Previously, I wrote that libertarians fall into three camps. Time has caused a modification. Although I stand by my original thoughts on an ideological level, I believe in real world politics Libertarians fall in to two categories: The Financials and The Socials. Every libertarian believes in the core philosophy of smaller government in all areas is beneficial. The only difference in the two camps is focus.
The Financials focus on tax cuts, reducing regulations and free market at all levels of life. They are for privatizing social security, against any form of government health care, against the minimum wage and usually are flat taxers although there is a new breed of fair taxers. These philosophies line up perfectly with not only libertarain ideology but the public face of the Republican Party. Compared to some of the social positions of libertarianism, it's an easy sell.
Of course we all now know the Republicans were selling snake oil on financial restraint and their complete surrender to the social nannies is about as far from the libertarian ideal as you can get. The financials woke up one day and realized their sacrifice of the social to further the financial eventually left them with neither. In November, these libertarians made their displeasure known at the ballot box.
For years, as if a single hemisphere of the brain is completely absorbed, other than gun control, the Financials chose to downplay or completely ignore social libertarianism. However, they are not the only ones with brains half-sparking.
The Socials focus on pro-choice, privacy rights, and drugs. They tend to accept some government interference in business but are usually absolutists when "the man" tries to interfere with individual lives. Even to the point of pinning what many call the albatross of the libertarian party around their necks; legalization of all drugs.

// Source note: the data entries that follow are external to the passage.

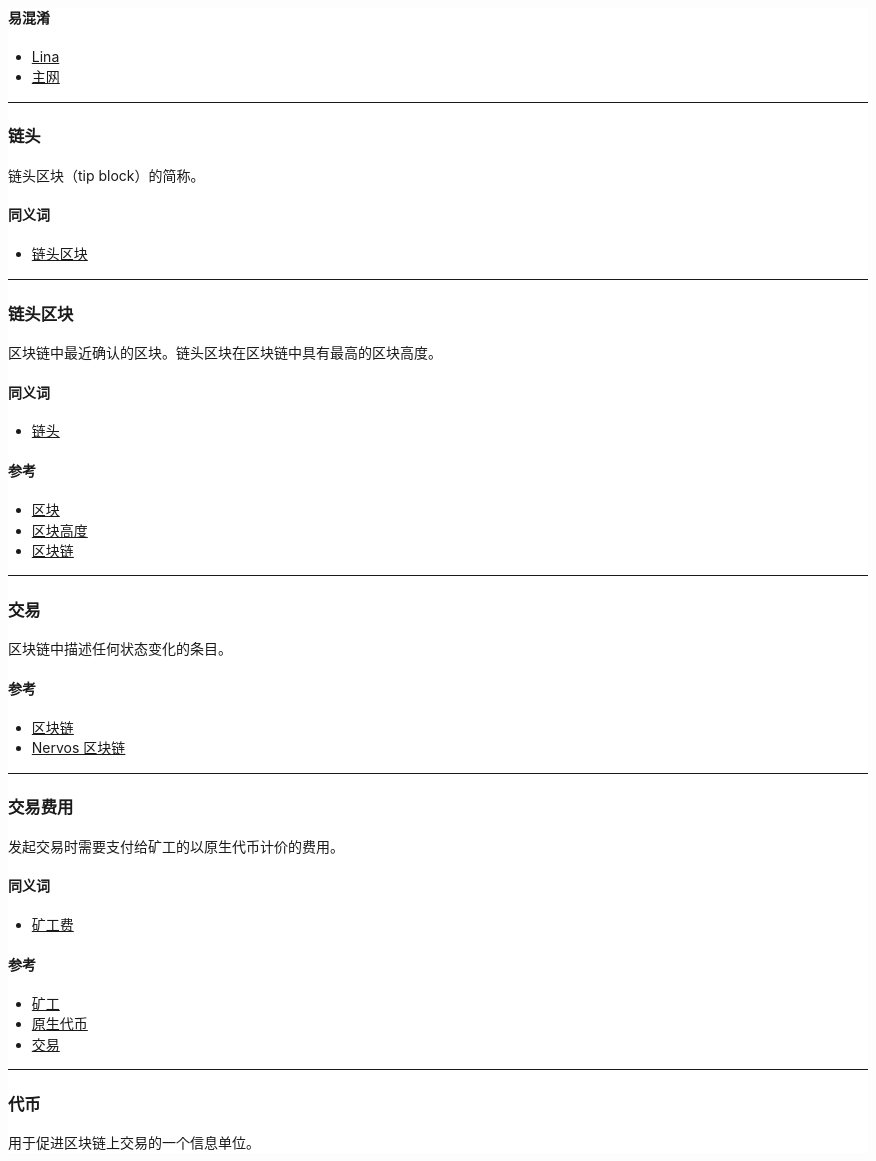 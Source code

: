 #### 易混淆
- [Lina](#lina)
- [主网](#主网)

---

### 链头
链头区块（tip block）的简称。

#### 同义词
- [链头区块](#链头区块)

---

### 链头区块
区块链中最近确认的区块。链头区块在区块链中具有最高的区块高度。

#### 同义词
- [链头](#链头)

#### 参考
- [区块](#区块)
- [区块高度](#区块高度)
- [区块链](#区块链)

---

### 交易
区块链中描述任何状态变化的条目。

#### 参考
- [区块链](#区块链)
- [Nervos 区块链](#nervos-区块链)

---

### 交易费用
发起交易时需要支付给矿工的以原生代币计价的费用。

#### 同义词
- [矿工费](#矿工费)

#### 参考
- [矿工](#矿工)
- [原生代币](#原生代币)
- [交易](#交易)

---

### 代币
用于促进区块链上交易的一个信息单位。
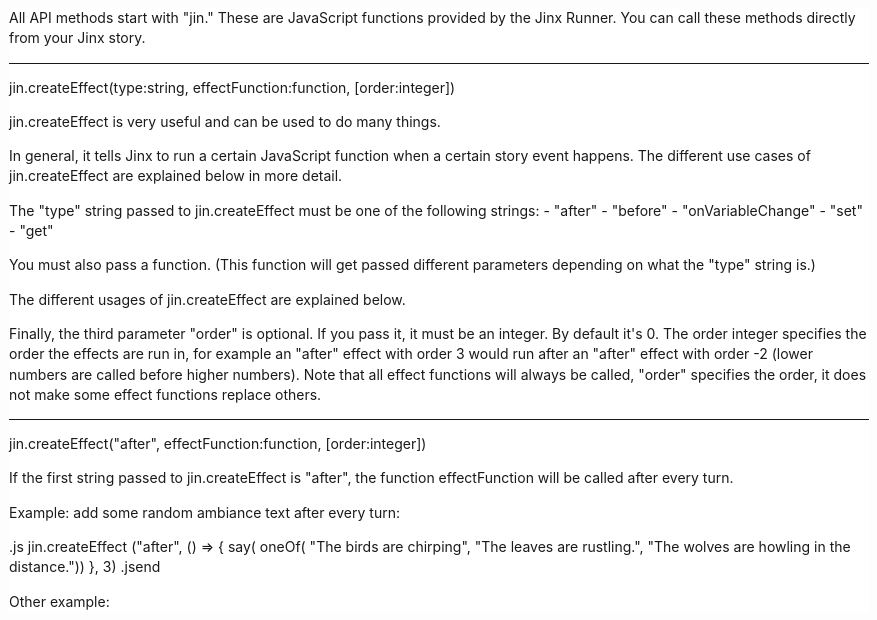 



All API methods start with "jin."
These are JavaScript functions provided by the Jinx Runner.
You can call these methods directly from your Jinx story.

***

jin.createEffect(type:string, effectFunction:function, [order:integer])

  jin.createEffect is very useful and can be used to do many things.

  In general, it tells Jinx to run a certain JavaScript function
  when a certain story event happens. The different use cases
  of jin.createEffect are explained below in more detail.

  The "type" string passed to jin.createEffect must be one of the following strings:
    - "after"
    - "before"
    - "onVariableChange"
    - "set"
    - "get"

  You must also pass a function. (This function will get passed
  different parameters depending on what the "type" string is.)

  The different usages of jin.createEffect are explained below.

  Finally, the third parameter "order" is optional.
  If you pass it, it must be an integer. By default it's 0. The order
  integer specifies the order
  the effects are run in, for example an "after" effect
  with order 3 would run after an "after" effect with order -2 (lower
  numbers are called before higher numbers). Note that all
  effect functions will always be called, "order" specifies
  the order, it does not make some effect functions replace others.

***

jin.createEffect("after", effectFunction:function, [order:integer])
  
  If the first string passed to jin.createEffect is "after",
  the function effectFunction will be called after every turn.

  Example: add some random ambiance text after every turn:

  .js
    jin.createEffect ("after", () => {
      say( oneOf(
        "The birds are chirping",
        "The leaves are rustling.",
        "The wolves are howling in the distance."))
    }, 3)
  .jsend

  Other example:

Strangely, the Socials rarely associate with the Democrats the way the Financials aligned in the past with the Republicans. Although they agree with progressives on practically every social issue, gun control once again being the notable exception, the Socials perceive the Democrat agenda to be just intrusive as the Republican. For every nodding of the head on sodomy laws there would be an equal shaking of the head on every spawning of a new tax or social program. However, somewhat like the Financials, Socials suppress their pro-business instincts when individual rights are on the line. A Social might vote for an ardent supporter of the Fourth Amendment even if they know the candidate wants to require every business in America to provide workers with daycare, paid vacation and lollipops on mandatory breaks.
The issues of course go much deeper and can never be so easily distilled. I would never support lollipops for everyone and few Financials would stomach an absolute ban on abortion. Like any other polticial movement libertarians have many different shades and most have value. In the real world, a good example of a Financial would be Jason Pye. I present myself as an example of a Social.

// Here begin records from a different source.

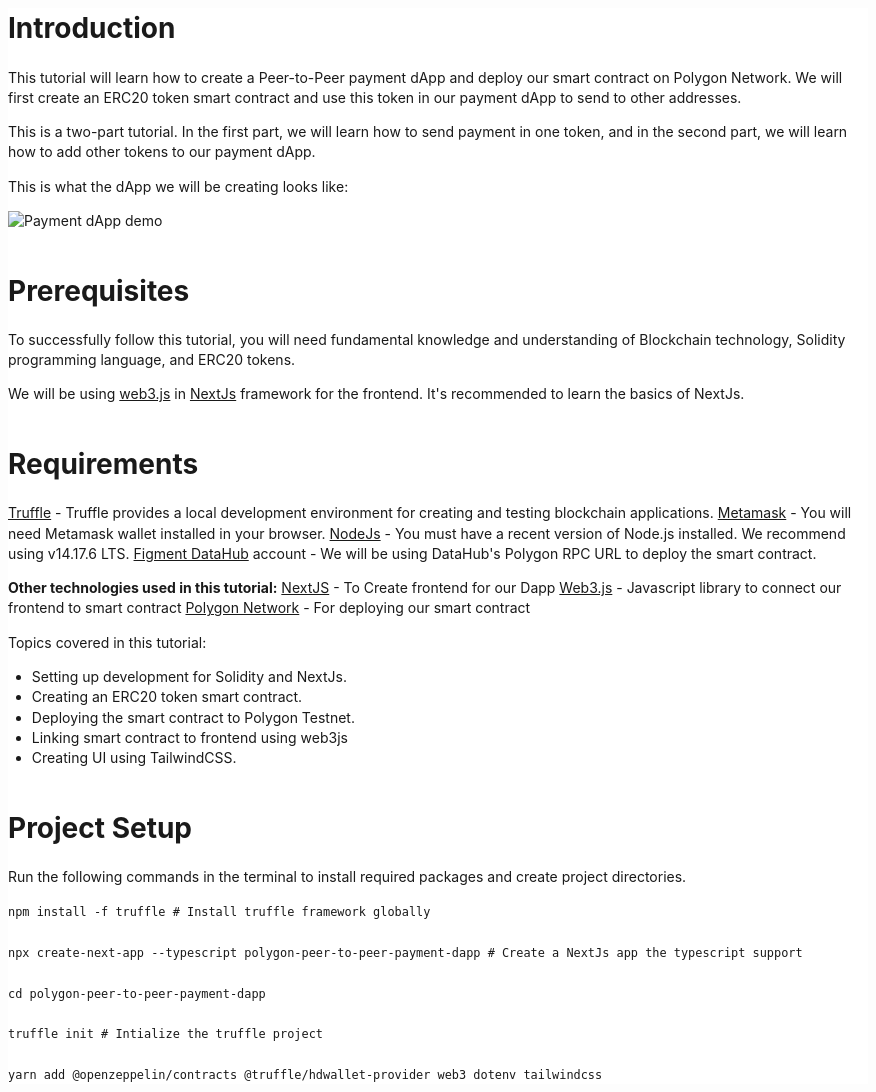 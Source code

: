 # Introduction

This tutorial will learn how to create a Peer-to-Peer payment dApp and deploy our smart contract on Polygon Network. We will first create an ERC20 token smart contract and use this token in our payment dApp to send to other addresses.

This is a two-part tutorial. In the first part, we will learn how to send payment in one token, and in the second part, we will learn how to add other tokens to our payment dApp.

This is what the dApp we will be creating looks like:

![Payment dApp demo](../../../.gitbook/assets/payment-dApp-demo.gif)

# Prerequisites

To successfully follow this tutorial, you will need fundamental knowledge and understanding of Blockchain technology, Solidity programming language, and ERC20 tokens.

We will be using [web3.js](https://web3js.readthedocs.io/en/v1.5.2/) in [NextJs](https://nextjs.org/) framework for the frontend. It's recommended to learn the basics of NextJs.

# Requirements

[Truffle](https://github.com/trufflesuite/truffle) - Truffle provides a local development environment for creating and testing blockchain applications.
[Metamask](https://metamask.io) - You will need Metamask wallet installed in your browser.
[NodeJs](https://nodejs.org/en/) - You must have a recent version of Node.js installed. We recommend using v14.17.6 LTS.
[Figment DataHub](https://figment.io/datahub/) account - We will be using DataHub's Polygon RPC URL to deploy the smart contract.

**Other technologies used in this tutorial:**
[NextJS](https://nextjs.org/) - To Create frontend for our Dapp
[Web3.js](https://web3js.readthedocs.io/en/v1.4.0/) - Javascript library to connect our frontend to smart contract
[Polygon Network](https://polygon.technology/) - For deploying our smart contract

Topics covered in this tutorial:

- Setting up development for Solidity and NextJs.
- Creating an ERC20 token smart contract.
- Deploying the smart contract to Polygon Testnet.
- Linking smart contract to frontend using web3js
- Creating UI using TailwindCSS.

# Project Setup

Run the following commands in the terminal to install required packages and create project directories.

```text
npm install -f truffle # Install truffle framework globally

npx create-next-app --typescript polygon-peer-to-peer-payment-dapp # Create a NextJs app the typescript support

cd polygon-peer-to-peer-payment-dapp

truffle init # Intialize the truffle project 

yarn add @openzeppelin/contracts @truffle/hdwallet-provider web3 dotenv tailwindcss
```
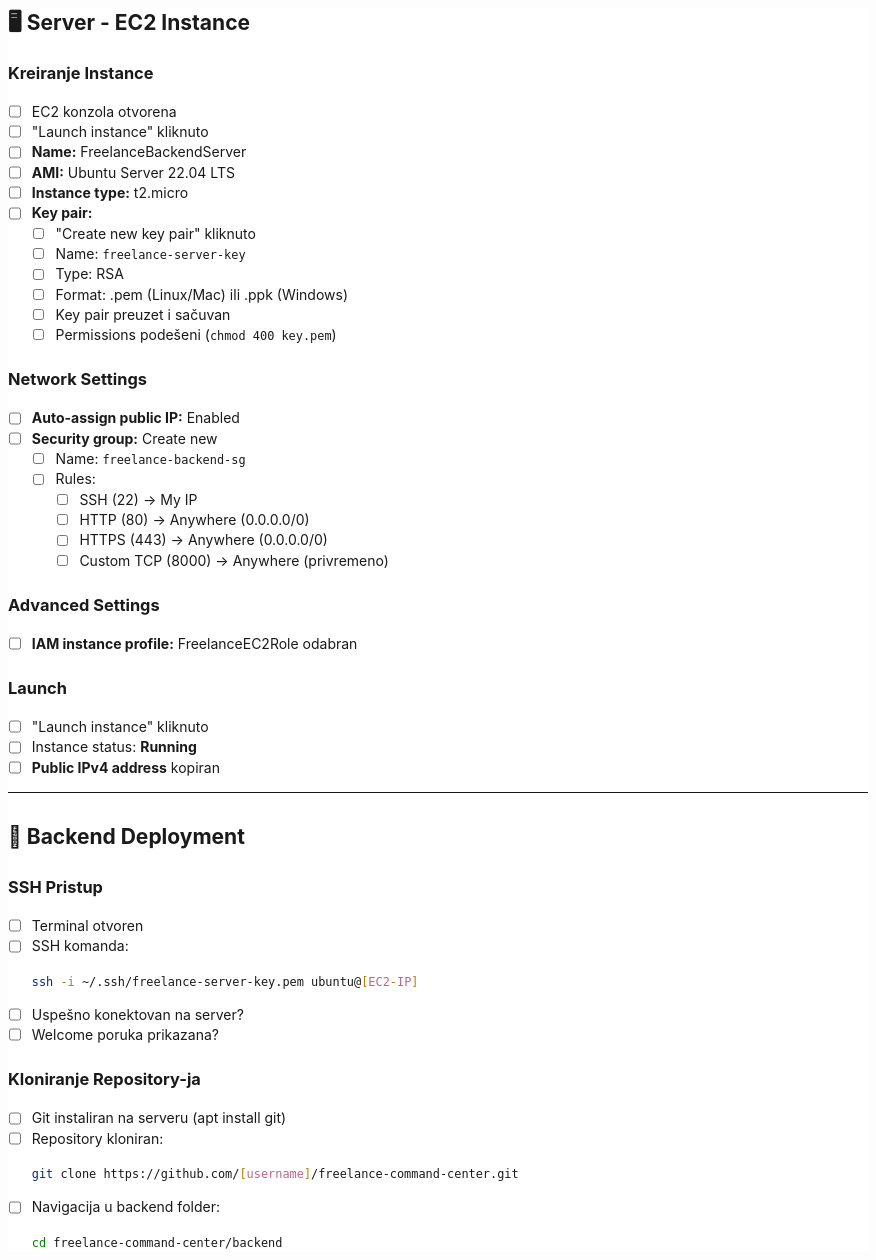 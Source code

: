 
## 🖥️ Server - EC2 Instance

### Kreiranje Instance
- [ ] EC2 konzola otvorena
- [ ] "Launch instance" kliknuto
- [ ] **Name:** FreelanceBackendServer
- [ ] **AMI:** Ubuntu Server 22.04 LTS
- [ ] **Instance type:** t2.micro
- [ ] **Key pair:**
  - [ ] "Create new key pair" kliknuto
  - [ ] Name: `freelance-server-key`
  - [ ] Type: RSA
  - [ ] Format: .pem (Linux/Mac) ili .ppk (Windows)
  - [ ] Key pair preuzet i sačuvan
  - [ ] Permissions podešeni (`chmod 400 key.pem`)

### Network Settings
- [ ] **Auto-assign public IP:** Enabled
- [ ] **Security group:** Create new
  - [ ] Name: `freelance-backend-sg`
  - [ ] Rules:
    - [ ] SSH (22) → My IP
    - [ ] HTTP (80) → Anywhere (0.0.0.0/0)
    - [ ] HTTPS (443) → Anywhere (0.0.0.0/0)
    - [ ] Custom TCP (8000) → Anywhere (privremeno)

### Advanced Settings
- [ ] **IAM instance profile:** FreelanceEC2Role odabran

### Launch
- [ ] "Launch instance" kliknuto
- [ ] Instance status: **Running**
- [ ] **Public IPv4 address** kopiran

---

## 🚀 Backend Deployment

### SSH Pristup
- [ ] Terminal otvoren
- [ ] SSH komanda:
  ```bash
  ssh -i ~/.ssh/freelance-server-key.pem ubuntu@[EC2-IP]
  ```
- [ ] Uspešno konektovan na server?
- [ ] Welcome poruka prikazana?

### Kloniranje Repository-ja
- [ ] Git instaliran na serveru (apt install git)
- [ ] Repository kloniran:
  ```bash
  git clone https://github.com/[username]/freelance-command-center.git
  ```
- [ ] Navigacija u backend folder:
  ```bash
  cd freelance-command-center/backend
  ```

Unlike outsiders in the Republican and Democrat parties for the last 30 years, we both are accepted in the ranks of Libertarians. There is room for all and we accept that our differences are not disloyalty but rather continue to advance the discussion.
Given the results of November, the voters are tired of talkers who do not listen. Libertarian electoral gains both locally and nationally indicate the masses are willing to listen to the outsiders. Even the ones with some "wacky ideas. Possibly because at least the outsiders listen back.
UDPATE: An emailer pointed out that the actions of the libertarian party are not always ones of acceptance and tolerance. It's a fair point, but I would note that if you look at any political movement close enough, you will find warts. But the warts of the Libertarians are rough spots compared to the explosive buboes of the parties in power.
UPDATE II: I've had some really good feedback on this post and I appreciate it. From another perspective, a North Georgia Democrat offers the point of view when a libertarian official converts to the Republicans for percived political advantage.